_Stored data entries_:
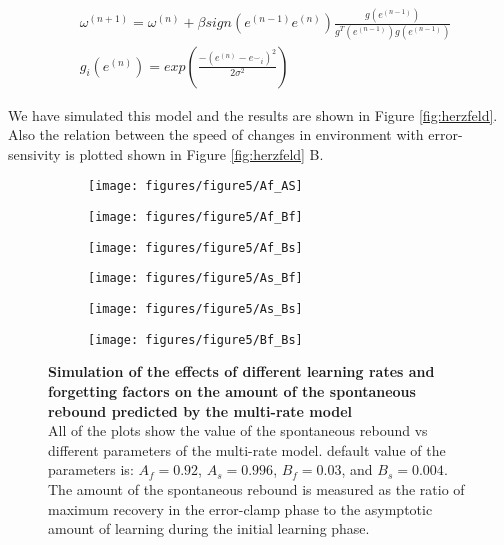 \documentclass[9pt,twocolumn]{paper-template}
\begin{document}
\begin{eqnarray*}
& \omega^{(n+1)} = \omega^{(n)}+\beta sign(e^{(n-1)}e^{(n)}) \frac{g(e^{(n-1)})}{g^T(e^{(n-1)})g(e^{(n-1)})}\\
&g_i(e^{(n)}) = exp(\frac{-(e^{(n)}-{e^\smallsmile}_i)^2}{2\sigma^2})
\end{eqnarray*}

We have simulated this model and the results are shown in Figure \ref{fig:herzfeld}. Also the relation between the speed of changes in environment with error-sensivity is plotted shown in Figure \ref{fig:herzfeld} B. 

\begin{figure}[h!]
  \centering
  \begin{subfigure}[b]{0.32\linewidth}
    \texttt{[image: figures/figure5/Af\_AS]}
  \end{subfigure}
  \begin{subfigure}[b]{0.32\linewidth}
    \texttt{[image: figures/figure5/Af\_Bf]}
  \end{subfigure}
   \begin{subfigure}[b]{0.32\linewidth}
    \texttt{[image: figures/figure5/Af\_Bs]}
  \end{subfigure}
    \begin{subfigure}[b]{0.32\linewidth}
    \texttt{[image: figures/figure5/As\_Bf]}
  \end{subfigure}
  \begin{subfigure}[b]{0.32\linewidth}
    \texttt{[image: figures/figure5/As\_Bs]}
  \end{subfigure}
   \begin{subfigure}[b]{0.32\linewidth}
    \texttt{[image: figures/figure5/Bf\_Bs]}
  \end{subfigure}
  \caption{\textbf{Simulation of the effects of different learning rates and forgetting factors on the amount of the spontaneous rebound predicted by the multi-rate model}\\
 All of the plots show the value of the spontaneous rebound vs different parameters of the multi-rate model. default value of the parameters is: $A_f=0.92$, $A_s=0.996$, $B_f=0.03$, and $B_s=0.004$. The amount of the spontaneous rebound is measured as the ratio of maximum recovery in the error-clamp phase to the asymptotic amount of learning during the initial learning phase. 
}
  \label{fig:mutli_rate_params}
\end{figure}
\end{document}
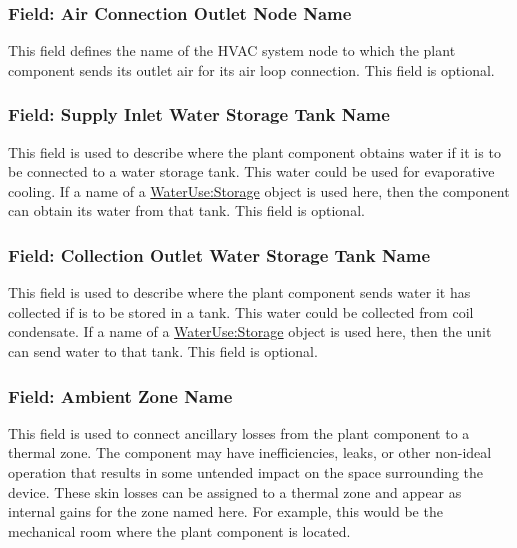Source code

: \subsubsection{Field: Air Connection Outlet Node Name}\label{field-air-connection-outlet-node-name}

This field defines the name of the HVAC system node to which the plant component sends its outlet air for its air loop connection. This field is optional.

\subsubsection{Field: Supply Inlet Water Storage Tank Name}\label{field-supply-inlet-water-storage-tank-name-3}

This field is used to describe where the plant component obtains water if it is to be connected to a water storage tank. This water could be used for evaporative cooling. If a name of a \hyperref[waterusestorage]{WaterUse:Storage} object is used here, then the component can obtain its water from that tank. This field is optional.

\subsubsection{Field: Collection Outlet Water Storage Tank Name}\label{field-collection-outlet-water-storage-tank-name-3}

This field is used to describe where the plant component sends water it has collected if is to be stored in a tank. This water could be collected from coil condensate. If a name of a \hyperref[waterusestorage]{WaterUse:Storage} object is used here, then the unit can send water to that tank. This field is optional.

\subsubsection{Field: Ambient Zone Name}\label{field-ambient-zone-name-3}

This field is used to connect ancillary losses from the plant component to a thermal zone. The component may have inefficiencies, leaks, or other non-ideal operation that results in some untended impact on the space surrounding the device. These skin losses can be assigned to a thermal zone and appear as internal gains for the zone named here. For example, this would be the mechanical room where the plant component is located.

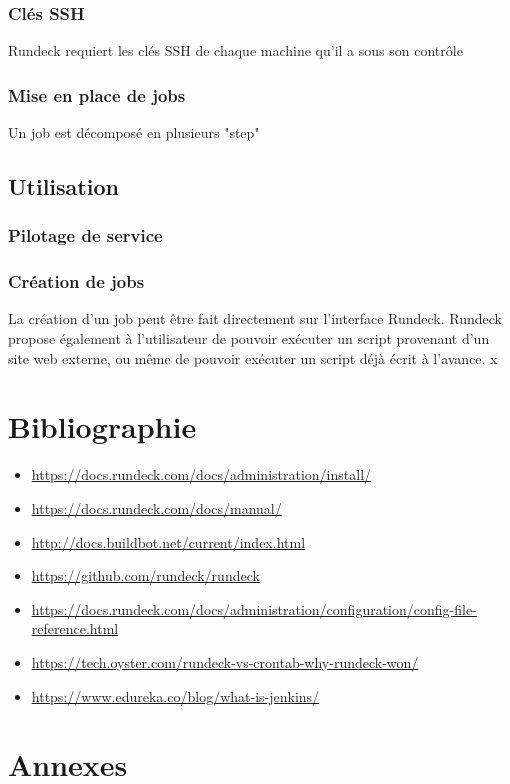 \documentclass[12pt]{article}
\begin{document}
\subsubsection{Clés SSH}
Rundeck requiert les clés SSH de chaque machine qu'il a sous son contrôle

\subsubsection{Mise en place de jobs}
Un job est décomposé en plusieurs "step"

\subsection{Utilisation}
\subsubsection{Pilotage de service}
\subsubsection{Création de jobs}
La création d'un job peut être fait directement sur l'interface Rundeck. Rundeck propose également à l'utilisateur de pouvoir exécuter un script provenant d'un site web externe, ou même de pouvoir exécuter un script déjà écrit à l'avance. x

\newpage
\section{Bibliographie}

\begin{itemize}
    \item \url{https://docs.rundeck.com/docs/administration/install/}
    \item \url{https://docs.rundeck.com/docs/manual/}
    \item \url{http://docs.buildbot.net/current/index.html}
    \item \url{https://github.com/rundeck/rundeck}
    \item \url{https://docs.rundeck.com/docs/administration/configuration/config-file-reference.html}
    \item \url{https://tech.oyster.com/rundeck-vs-crontab-why-rundeck-won/}
    \item \url{https://www.edureka.co/blog/what-is-jenkins/}
\end{itemize}

\newpage
\section{Annexes}
\end{document}
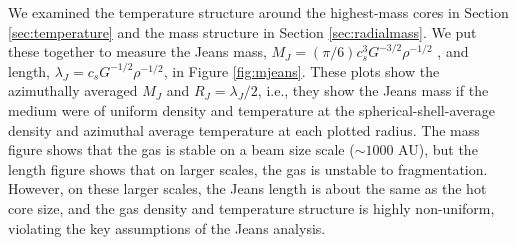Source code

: \documentclass{aa}
\begin{document}
We examined the temperature structure around the highest-mass cores in Section
\ref{sec:temperature} and the mass structure in Section \ref{sec:radialmass}.
We put these together to measure the Jeans mass, $M_J = (\pi / 6) c_s^3
G^{-3/2} \rho^{-1/2}$
, and length, $\lambda_J = c_s G^{-1/2} \rho^{-1/2}$, 
in
Figure \ref{fig:mjeans}.  These plots show the azimuthally averaged $M_J$
and $R_J=\lambda_J/2$,
i.e., they show the Jeans mass if the medium
were of uniform density and temperature at the spherical-shell-average density
and azimuthal average temperature at each plotted radius.
The mass figure shows that the gas is stable on a beam size scale ($\sim1000$ AU),
but the length figure shows that on larger scales, the gas is unstable to
fragmentation.  However, on these larger scales, the Jeans length is about
the same as the hot core size, and the gas density and temperature structure is
highly non-uniform, violating the key assumptions of the Jeans analysis.  


\end{document}
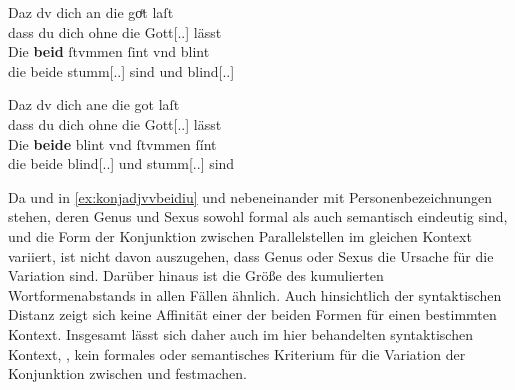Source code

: \begin{exe}
\begin{xlist}
	\ex \label{ex:konjadjvvbeide_4} %
		\begin{taggedline}{\parencites[\pno~30\rb, 60--30\rc, 1]{kc:B1}[zu][10900\psqq]{schroeder1895}}
		\gll Daz dv dich an die goͤt laſt \\
			dass du dich ohne die Gott[\Nom.\Pl.\MascX] lässt \\
	\sn \gll Die \textbf{beid} ſtvmmen ſint vnd blint \\
			die beide stumm[\Nom.\Pl.\MascM] sind und blind[\Nom.\Pl.\MascM] \\
		\end{taggedline}
	
	\ex \label{ex:konjadjvvbeide_5} %
		\gll Daz dv dich ane die got laſt \\
			dass du dich ohne die Gott[\Nom.\Pl.\MascX] lässt \\
	\sn \gll Die \textbf{beide} blint vnd ſtvmmen ſínt \\
			die beide blind[\Nom.\Pl.\MascM] und stumm[\Nom.\Pl.\MascM] sind \\
		\begin{taggedline}{\parencites[\pno~51\va, 29--30]{kc:VB}[zu][10900\psqq]{schroeder1895}}
		\trans {}
		\end{taggedline}
	\end{xlist}
\end{exe}

Da  und  in \cref{ex:konjadjvvbeidiu} und
 nebeneinander mit
Personenbezeichnungen stehen, deren Genus und Sexus sowohl formal als auch
semantisch eindeutig sind, und die Form der Konjunktion zwischen
Parallelstellen im gleichen Kontext variiert, ist nicht davon auszugehen, dass
Genus oder Sexus die Ursache für die Variation sind. Darüber hinaus ist die
Größe des kumulierten Wortformenabstands in allen Fällen ähnlich. Auch
hinsichtlich der syntaktischen Distanz zeigt sich keine Affinität einer der
beiden Formen für einen bestimmten Kontext. Insgesamt lässt sich daher auch im
hier behandelten syntaktischen Kontext, , kein formales oder semantisches Kriterium für die
Variation der Konjunktion zwischen  und  festmachen.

_Problem statement_:
Without carrying over any picture, retype the records above word for word.

_Written answer_:
 \documentclass[9pt,twocolumn]{paper-template}
\begin{document}
\begin{eqnarray*}
& \omega^{(n+1)} = \omega^{(n)}+\beta sign(e^{(n-1)}e^{(n)}) \frac{g(e^{(n-1)})}{g^T(e^{(n-1)})g(e^{(n-1)})}\\
&g_i(e^{(n)}) = exp(\frac{-(e^{(n)}-{e^\smallsmile}_i)^2}{2\sigma^2})
\end{eqnarray*}

We have simulated this model and the results are shown in Figure \ref{fig:herzfeld}. Also the relation between the speed of changes in environment with error-sensivity is plotted shown in Figure \ref{fig:herzfeld} B. 

\begin{figure}[h!]
  \centering
  \begin{subfigure}[b]{0.32\linewidth}
    \texttt{[image: figures/figure5/Af\_AS]}
  \end{subfigure}
  \begin{subfigure}[b]{0.32\linewidth}
    \texttt{[image: figures/figure5/Af\_Bf]}
  \end{subfigure}
   \begin{subfigure}[b]{0.32\linewidth}
    \texttt{[image: figures/figure5/Af\_Bs]}
  \end{subfigure}
    \begin{subfigure}[b]{0.32\linewidth}
    \texttt{[image: figures/figure5/As\_Bf]}
  \end{subfigure}
  \begin{subfigure}[b]{0.32\linewidth}
    \texttt{[image: figures/figure5/As\_Bs]}
  \end{subfigure}
   \begin{subfigure}[b]{0.32\linewidth}
    \texttt{[image: figures/figure5/Bf\_Bs]}
  \end{subfigure}
  \caption{\textbf{Simulation of the effects of different learning rates and forgetting factors on the amount of the spontaneous rebound predicted by the multi-rate model}\\
 All of the plots show the value of the spontaneous rebound vs different parameters of the multi-rate model. default value of the parameters is: $A_f=0.92$, $A_s=0.996$, $B_f=0.03$, and $B_s=0.004$. The amount of the spontaneous rebound is measured as the ratio of maximum recovery in the error-clamp phase to the asymptotic amount of learning during the initial learning phase. 
}
  \label{fig:mutli_rate_params}
\end{figure}
\end{document}
Source code

: \subsubsection{Field: Air Connection Outlet Node Name}\label{field-air-connection-outlet-node-name}

This field defines the name of the HVAC system node to which the plant component sends its outlet air for its air loop connection. This field is optional.

\subsubsection{Field: Supply Inlet Water Storage Tank Name}\label{field-supply-inlet-water-storage-tank-name-3}

This field is used to describe where the plant component obtains water if it is to be connected to a water storage tank. This water could be used for evaporative cooling. If a name of a \hyperref[waterusestorage]{WaterUse:Storage} object is used here, then the component can obtain its water from that tank. This field is optional.

\subsubsection{Field: Collection Outlet Water Storage Tank Name}\label{field-collection-outlet-water-storage-tank-name-3}

This field is used to describe where the plant component sends water it has collected if is to be stored in a tank. This water could be collected from coil condensate. If a name of a \hyperref[waterusestorage]{WaterUse:Storage} object is used here, then the unit can send water to that tank. This field is optional.

\subsubsection{Field: Ambient Zone Name}\label{field-ambient-zone-name-3}

This field is used to connect ancillary losses from the plant component to a thermal zone. The component may have inefficiencies, leaks, or other non-ideal operation that results in some untended impact on the space surrounding the device. These skin losses can be assigned to a thermal zone and appear as internal gains for the zone named here. For example, this would be the mechanical room where the plant component is located.

 \documentclass[12pt]{article}
\begin{document}
\subsubsection{Clés SSH}
Rundeck requiert les clés SSH de chaque machine qu'il a sous son contrôle

\subsubsection{Mise en place de jobs}
Un job est décomposé en plusieurs "step"

\subsection{Utilisation}
\subsubsection{Pilotage de service}
\subsubsection{Création de jobs}
La création d'un job peut être fait directement sur l'interface Rundeck. Rundeck propose également à l'utilisateur de pouvoir exécuter un script provenant d'un site web externe, ou même de pouvoir exécuter un script déjà écrit à l'avance. x

\newpage
\section{Bibliographie}

\begin{itemize}
    \item \url{https://docs.rundeck.com/docs/administration/install/}
    \item \url{https://docs.rundeck.com/docs/manual/}
    \item \url{http://docs.buildbot.net/current/index.html}
    \item \url{https://github.com/rundeck/rundeck}
    \item \url{https://docs.rundeck.com/docs/administration/configuration/config-file-reference.html}
    \item \url{https://tech.oyster.com/rundeck-vs-crontab-why-rundeck-won/}
    \item \url{https://www.edureka.co/blog/what-is-jenkins/}
\end{itemize}

\newpage
\section{Annexes}
\end{document}
Source code

: \documentclass{aa}
\begin{document}
We examined the temperature structure around the highest-mass cores in Section
\ref{sec:temperature} and the mass structure in Section \ref{sec:radialmass}.
We put these together to measure the Jeans mass, $M_J = (\pi / 6) c_s^3
G^{-3/2} \rho^{-1/2}$
, and length, $\lambda_J = c_s G^{-1/2} \rho^{-1/2}$, 
in
Figure \ref{fig:mjeans}.  These plots show the azimuthally averaged $M_J$
and $R_J=\lambda_J/2$,
i.e., they show the Jeans mass if the medium
were of uniform density and temperature at the spherical-shell-average density
and azimuthal average temperature at each plotted radius.
The mass figure shows that the gas is stable on a beam size scale ($\sim1000$ AU),
but the length figure shows that on larger scales, the gas is unstable to
fragmentation.  However, on these larger scales, the Jeans length is about
the same as the hot core size, and the gas density and temperature structure is
highly non-uniform, violating the key assumptions of the Jeans analysis.  


\end{document}
Source code

: \begin{exe}
\begin{xlist}
	\ex \label{ex:konjadjvvbeide_4} %
		\begin{taggedline}{\parencites[\pno~30\rb, 60--30\rc, 1]{kc:B1}[zu][10900\psqq]{schroeder1895}}
		\gll Daz dv dich an die goͤt laſt \\
			dass du dich ohne die Gott[\Nom.\Pl.\MascX] lässt \\
	\sn \gll Die \textbf{beid} ſtvmmen ſint vnd blint \\
			die beide stumm[\Nom.\Pl.\MascM] sind und blind[\Nom.\Pl.\MascM] \\
		\end{taggedline}
	
	\ex \label{ex:konjadjvvbeide_5} %
		\gll Daz dv dich ane die got laſt \\
			dass du dich ohne die Gott[\Nom.\Pl.\MascX] lässt \\
	\sn \gll Die \textbf{beide} blint vnd ſtvmmen ſínt \\
			die beide blind[\Nom.\Pl.\MascM] und stumm[\Nom.\Pl.\MascM] sind \\
		\begin{taggedline}{\parencites[\pno~51\va, 29--30]{kc:VB}[zu][10900\psqq]{schroeder1895}}
		\trans {}
		\end{taggedline}
	\end{xlist}
\end{exe}

Da  und  in \cref{ex:konjadjvvbeidiu} und
 nebeneinander mit
Personenbezeichnungen stehen, deren Genus und Sexus sowohl formal als auch
semantisch eindeutig sind, und die Form der Konjunktion zwischen
Parallelstellen im gleichen Kontext variiert, ist nicht davon auszugehen, dass
Genus oder Sexus die Ursache für die Variation sind. Darüber hinaus ist die
Größe des kumulierten Wortformenabstands in allen Fällen ähnlich. Auch
hinsichtlich der syntaktischen Distanz zeigt sich keine Affinität einer der
beiden Formen für einen bestimmten Kontext. Insgesamt lässt sich daher auch im
hier behandelten syntaktischen Kontext, , kein formales oder semantisches Kriterium für die
Variation der Konjunktion zwischen  und  festmachen.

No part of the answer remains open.